09/02/2015
Photo by Anna Merrell Photography and Design |
I was dropping Boone off to be boarded, the woman said my necklace was beautiful. My heart leaped.
“Thank you, it would have been my baby’s birth stone.” I said, proudly.
Her eyes widened, I may have imagined it but I am almost certain she took a step back. “Oh, wow.”
There is something in our nature that backs away from other’s pain. We try to take a step back. We try to gloss over it with cliches and promises of a better tomorrow. Our love for one another seeks to make others feel better.
When I say we, I mean we. I am guilty. I did it this week to a close friend. She was sharing her feelings regarding a really tough matter in her life and I rode in on my white horse with an alternative explanation for her future. I was slapped in the face with what I had done when I heard my own oh-so frequently used “I know.”

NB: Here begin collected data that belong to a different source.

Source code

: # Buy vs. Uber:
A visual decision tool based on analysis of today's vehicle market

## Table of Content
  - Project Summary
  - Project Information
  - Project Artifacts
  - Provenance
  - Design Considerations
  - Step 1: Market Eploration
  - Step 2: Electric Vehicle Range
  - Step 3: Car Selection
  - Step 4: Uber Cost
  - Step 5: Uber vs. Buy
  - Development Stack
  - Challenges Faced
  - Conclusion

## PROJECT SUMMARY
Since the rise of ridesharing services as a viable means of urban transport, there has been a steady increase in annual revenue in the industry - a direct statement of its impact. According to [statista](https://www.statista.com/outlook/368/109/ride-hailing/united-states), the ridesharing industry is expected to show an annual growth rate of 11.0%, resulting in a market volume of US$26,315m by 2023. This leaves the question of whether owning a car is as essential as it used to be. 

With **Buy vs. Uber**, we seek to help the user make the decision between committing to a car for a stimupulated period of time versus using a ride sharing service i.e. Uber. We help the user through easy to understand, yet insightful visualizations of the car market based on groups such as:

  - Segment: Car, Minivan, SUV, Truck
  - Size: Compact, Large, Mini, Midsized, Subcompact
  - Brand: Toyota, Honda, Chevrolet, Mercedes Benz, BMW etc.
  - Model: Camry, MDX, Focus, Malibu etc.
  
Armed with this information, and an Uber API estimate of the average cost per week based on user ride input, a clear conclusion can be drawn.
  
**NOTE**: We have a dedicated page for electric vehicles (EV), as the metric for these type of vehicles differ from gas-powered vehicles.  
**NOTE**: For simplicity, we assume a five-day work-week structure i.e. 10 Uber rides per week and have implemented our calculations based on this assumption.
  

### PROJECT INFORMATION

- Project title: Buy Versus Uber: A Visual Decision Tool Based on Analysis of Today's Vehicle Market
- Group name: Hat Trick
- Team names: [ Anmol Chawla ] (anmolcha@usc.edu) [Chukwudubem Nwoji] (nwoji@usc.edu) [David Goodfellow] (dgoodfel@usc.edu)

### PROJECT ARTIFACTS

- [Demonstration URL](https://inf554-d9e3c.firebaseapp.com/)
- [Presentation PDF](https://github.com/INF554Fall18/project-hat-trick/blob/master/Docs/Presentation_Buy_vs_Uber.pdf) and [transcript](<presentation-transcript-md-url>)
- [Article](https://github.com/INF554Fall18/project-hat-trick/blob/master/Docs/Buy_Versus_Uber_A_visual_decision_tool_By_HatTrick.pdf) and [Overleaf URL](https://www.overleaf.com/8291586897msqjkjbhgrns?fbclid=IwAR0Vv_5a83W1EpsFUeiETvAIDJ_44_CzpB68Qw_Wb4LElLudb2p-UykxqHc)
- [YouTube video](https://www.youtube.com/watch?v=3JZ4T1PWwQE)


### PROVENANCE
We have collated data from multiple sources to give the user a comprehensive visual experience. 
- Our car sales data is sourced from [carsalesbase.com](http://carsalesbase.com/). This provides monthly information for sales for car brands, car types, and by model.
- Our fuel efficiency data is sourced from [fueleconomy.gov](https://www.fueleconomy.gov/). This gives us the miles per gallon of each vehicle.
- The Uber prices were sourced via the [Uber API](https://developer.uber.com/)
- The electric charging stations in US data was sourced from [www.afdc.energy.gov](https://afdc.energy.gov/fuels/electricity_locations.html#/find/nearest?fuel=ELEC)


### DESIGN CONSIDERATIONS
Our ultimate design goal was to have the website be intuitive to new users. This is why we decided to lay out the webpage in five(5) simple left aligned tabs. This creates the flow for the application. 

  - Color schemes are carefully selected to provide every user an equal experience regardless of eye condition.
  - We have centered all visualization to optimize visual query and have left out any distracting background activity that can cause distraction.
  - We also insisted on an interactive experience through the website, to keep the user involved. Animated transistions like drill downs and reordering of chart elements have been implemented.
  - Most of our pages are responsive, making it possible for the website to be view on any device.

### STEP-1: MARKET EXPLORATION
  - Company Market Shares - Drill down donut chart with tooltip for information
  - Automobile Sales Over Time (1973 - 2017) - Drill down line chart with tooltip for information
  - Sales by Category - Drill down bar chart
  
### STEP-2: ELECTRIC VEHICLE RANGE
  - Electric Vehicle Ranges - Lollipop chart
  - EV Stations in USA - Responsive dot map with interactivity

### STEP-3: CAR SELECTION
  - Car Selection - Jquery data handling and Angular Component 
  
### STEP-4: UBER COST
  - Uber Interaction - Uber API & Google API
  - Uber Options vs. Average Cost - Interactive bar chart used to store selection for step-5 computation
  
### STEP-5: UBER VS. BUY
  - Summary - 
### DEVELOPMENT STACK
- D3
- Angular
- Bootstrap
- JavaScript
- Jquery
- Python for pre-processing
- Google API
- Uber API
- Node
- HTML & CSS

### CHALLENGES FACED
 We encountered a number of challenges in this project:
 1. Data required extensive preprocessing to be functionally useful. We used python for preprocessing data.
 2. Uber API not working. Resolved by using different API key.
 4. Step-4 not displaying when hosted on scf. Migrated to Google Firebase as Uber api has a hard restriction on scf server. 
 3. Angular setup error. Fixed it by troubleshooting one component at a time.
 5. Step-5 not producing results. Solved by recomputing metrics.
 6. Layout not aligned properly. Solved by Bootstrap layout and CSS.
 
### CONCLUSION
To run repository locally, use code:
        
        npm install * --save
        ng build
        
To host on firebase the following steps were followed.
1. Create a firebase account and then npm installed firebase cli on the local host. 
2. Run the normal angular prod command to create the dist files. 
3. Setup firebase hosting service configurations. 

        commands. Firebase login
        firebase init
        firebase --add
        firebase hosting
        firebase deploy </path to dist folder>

The truth of the matter is, most people feeling loss know the truth. And if they don’t, spewing it at them during this dark time will not convince them of it.
We need to get comfortable with the darkness in order to get close to people experiencing it. We want to save people by bringing them hope:
It gets better.
God is control.
You feel this now, but you won’t later.
It will all come together.
It will happen.
Lean on God.
In my darkest hours, I knew these things were true. But in order for me to bring my emotions to God, I had to experience it.
I want to be there for people experiencing darkness so they don’t have to experience it alone. In order to do that, I have to be comfortable enough to sit and experience it as well; to resist my desire to try and make it better. I can’t make it better anyways.
My best friend gets it.
Leah laid with me for hours in that dark guest room. Since we were little, her soul has always been quiet and it has grown so graceful. The only thing she said to me was, “I want you to say whatever you want or need to.”
Sometimes I spoke and she listened.
Sometimes I stared into oblivion.
Sometimes I cried, and she cried too.
It could not have been comfortable in that room; witnessing one of the people you love most so hurt and broken and small. Leah didn’t come that day with distractions, promises of a better tomorrow, or to cheer me up. She came to literally lay in the darkness with me, to share the weight of my pain, and mourn my baby with me. She was the greatest example of Jesus.
He too, lay with me. He watched me suffer and did not seek to rescue me from it. I said terrible things to Him and He did not correct me. He let me bring every emotion to Him. He held me when I wanted Him least.
He goes into the darkness with us.
It is my prayer that we all might learn to share the pain of others; to not take a step back from it or rescue them with hope, but to experience it together; that we might find beauty in the broken pieces.